[Material for this task]

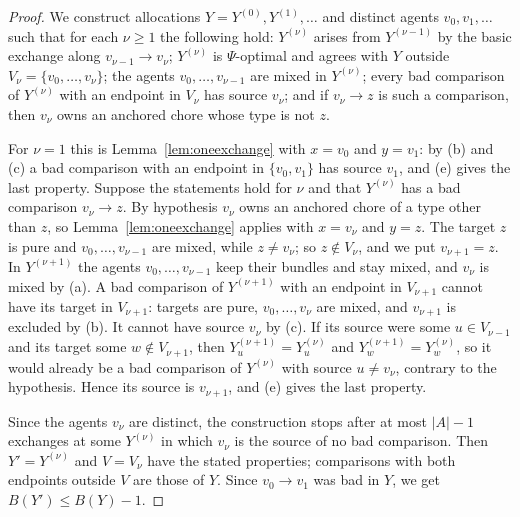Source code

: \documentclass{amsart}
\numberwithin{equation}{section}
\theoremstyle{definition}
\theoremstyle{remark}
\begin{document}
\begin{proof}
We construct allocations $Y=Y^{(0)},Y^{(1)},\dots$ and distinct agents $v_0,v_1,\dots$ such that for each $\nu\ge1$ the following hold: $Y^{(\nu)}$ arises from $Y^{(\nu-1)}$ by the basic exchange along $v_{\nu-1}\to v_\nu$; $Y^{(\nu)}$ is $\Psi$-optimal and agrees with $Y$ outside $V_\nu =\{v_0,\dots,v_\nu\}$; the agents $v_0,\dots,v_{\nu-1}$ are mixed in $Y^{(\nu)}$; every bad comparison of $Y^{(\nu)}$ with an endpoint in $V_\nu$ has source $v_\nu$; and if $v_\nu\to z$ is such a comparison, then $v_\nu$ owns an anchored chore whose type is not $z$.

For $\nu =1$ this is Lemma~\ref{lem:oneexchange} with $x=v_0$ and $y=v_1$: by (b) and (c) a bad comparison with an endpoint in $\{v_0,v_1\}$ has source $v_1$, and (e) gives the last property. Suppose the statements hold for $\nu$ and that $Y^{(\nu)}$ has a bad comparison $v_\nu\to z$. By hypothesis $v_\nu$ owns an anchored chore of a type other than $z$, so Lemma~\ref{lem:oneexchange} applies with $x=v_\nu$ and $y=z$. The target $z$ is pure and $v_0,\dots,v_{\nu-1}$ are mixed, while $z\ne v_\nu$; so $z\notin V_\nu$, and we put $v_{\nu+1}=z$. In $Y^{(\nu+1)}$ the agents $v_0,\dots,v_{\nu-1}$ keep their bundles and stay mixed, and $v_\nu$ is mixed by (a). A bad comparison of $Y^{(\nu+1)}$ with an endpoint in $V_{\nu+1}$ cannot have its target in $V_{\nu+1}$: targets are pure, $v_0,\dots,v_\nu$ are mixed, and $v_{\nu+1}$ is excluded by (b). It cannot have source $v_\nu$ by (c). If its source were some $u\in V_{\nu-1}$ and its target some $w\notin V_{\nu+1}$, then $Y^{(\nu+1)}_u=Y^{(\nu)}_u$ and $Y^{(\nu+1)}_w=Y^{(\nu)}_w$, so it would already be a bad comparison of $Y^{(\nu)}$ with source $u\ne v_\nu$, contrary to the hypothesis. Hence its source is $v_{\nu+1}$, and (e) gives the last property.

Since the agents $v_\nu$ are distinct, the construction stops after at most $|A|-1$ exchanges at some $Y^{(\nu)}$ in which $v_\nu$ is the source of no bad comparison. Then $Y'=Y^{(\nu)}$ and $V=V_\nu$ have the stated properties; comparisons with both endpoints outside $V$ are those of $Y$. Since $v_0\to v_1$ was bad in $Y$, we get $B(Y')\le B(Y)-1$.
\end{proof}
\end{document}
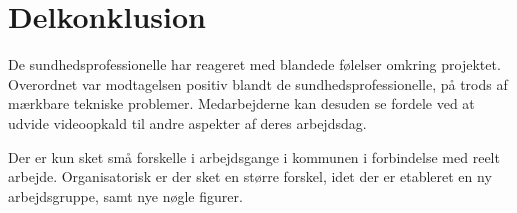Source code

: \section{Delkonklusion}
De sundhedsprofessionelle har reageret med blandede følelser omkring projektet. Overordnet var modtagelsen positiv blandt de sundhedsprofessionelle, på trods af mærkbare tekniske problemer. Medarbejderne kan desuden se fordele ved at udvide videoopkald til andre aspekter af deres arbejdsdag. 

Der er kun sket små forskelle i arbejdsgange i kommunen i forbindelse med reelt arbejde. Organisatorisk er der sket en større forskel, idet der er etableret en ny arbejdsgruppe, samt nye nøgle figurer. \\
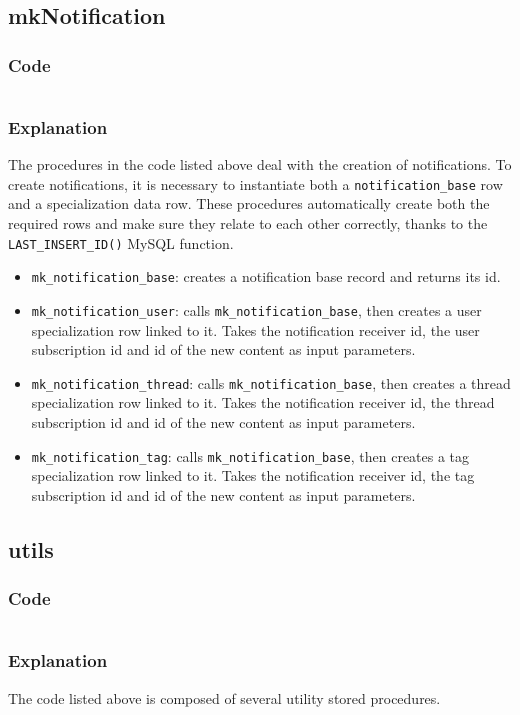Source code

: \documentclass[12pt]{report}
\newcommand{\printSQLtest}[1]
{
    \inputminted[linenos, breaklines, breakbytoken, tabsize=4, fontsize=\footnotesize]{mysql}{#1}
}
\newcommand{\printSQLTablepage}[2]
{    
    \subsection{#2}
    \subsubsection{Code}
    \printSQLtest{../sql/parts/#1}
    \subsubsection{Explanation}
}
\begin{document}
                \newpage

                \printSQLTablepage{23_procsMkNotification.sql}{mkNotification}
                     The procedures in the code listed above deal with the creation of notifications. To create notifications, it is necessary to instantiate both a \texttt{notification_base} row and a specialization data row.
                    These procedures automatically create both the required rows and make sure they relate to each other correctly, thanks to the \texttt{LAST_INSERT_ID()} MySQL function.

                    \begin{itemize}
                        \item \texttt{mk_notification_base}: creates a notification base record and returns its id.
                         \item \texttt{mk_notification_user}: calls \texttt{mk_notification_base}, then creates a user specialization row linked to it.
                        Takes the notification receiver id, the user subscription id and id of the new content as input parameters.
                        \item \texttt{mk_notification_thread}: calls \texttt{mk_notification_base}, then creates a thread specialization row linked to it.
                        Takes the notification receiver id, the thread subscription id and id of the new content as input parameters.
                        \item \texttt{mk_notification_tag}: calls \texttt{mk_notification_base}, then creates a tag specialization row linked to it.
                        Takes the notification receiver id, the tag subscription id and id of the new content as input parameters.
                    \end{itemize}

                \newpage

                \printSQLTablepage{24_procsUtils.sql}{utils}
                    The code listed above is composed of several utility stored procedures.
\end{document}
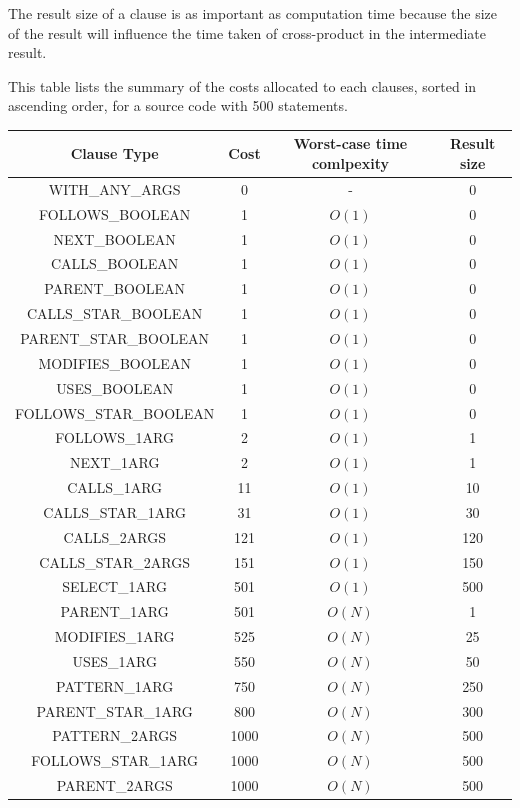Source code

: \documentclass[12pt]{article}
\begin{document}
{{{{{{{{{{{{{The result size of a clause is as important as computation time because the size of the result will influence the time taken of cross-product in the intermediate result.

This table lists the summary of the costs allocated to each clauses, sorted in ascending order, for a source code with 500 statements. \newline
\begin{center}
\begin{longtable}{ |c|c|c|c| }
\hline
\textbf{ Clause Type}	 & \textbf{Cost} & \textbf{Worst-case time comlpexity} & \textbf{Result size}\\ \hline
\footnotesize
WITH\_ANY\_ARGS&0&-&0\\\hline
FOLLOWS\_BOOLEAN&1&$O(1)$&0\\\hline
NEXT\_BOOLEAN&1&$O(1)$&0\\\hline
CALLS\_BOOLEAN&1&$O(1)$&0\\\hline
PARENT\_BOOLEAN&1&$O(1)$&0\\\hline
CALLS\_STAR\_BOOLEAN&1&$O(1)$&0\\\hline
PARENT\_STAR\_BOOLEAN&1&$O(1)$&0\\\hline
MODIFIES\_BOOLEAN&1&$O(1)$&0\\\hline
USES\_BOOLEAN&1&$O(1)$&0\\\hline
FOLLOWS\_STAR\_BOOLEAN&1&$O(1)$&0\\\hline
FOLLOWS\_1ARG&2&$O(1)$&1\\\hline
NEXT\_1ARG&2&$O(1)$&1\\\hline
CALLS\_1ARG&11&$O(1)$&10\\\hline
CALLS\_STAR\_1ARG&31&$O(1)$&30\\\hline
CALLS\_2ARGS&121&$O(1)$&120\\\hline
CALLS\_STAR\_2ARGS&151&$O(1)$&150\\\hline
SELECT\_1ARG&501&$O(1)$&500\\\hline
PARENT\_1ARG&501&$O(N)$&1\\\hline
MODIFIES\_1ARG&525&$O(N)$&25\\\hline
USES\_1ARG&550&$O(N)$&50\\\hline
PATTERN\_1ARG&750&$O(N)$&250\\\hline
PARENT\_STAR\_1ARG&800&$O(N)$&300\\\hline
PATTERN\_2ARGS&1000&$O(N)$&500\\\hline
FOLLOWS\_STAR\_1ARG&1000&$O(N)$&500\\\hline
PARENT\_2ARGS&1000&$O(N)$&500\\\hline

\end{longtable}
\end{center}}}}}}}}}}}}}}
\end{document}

[/Material for this task]

Try it:
Go over the listing above and copy out each line that includes "subsubsection".

Answer to this problem:
    \subsubsection{Code}
    \subsubsection{Explanation}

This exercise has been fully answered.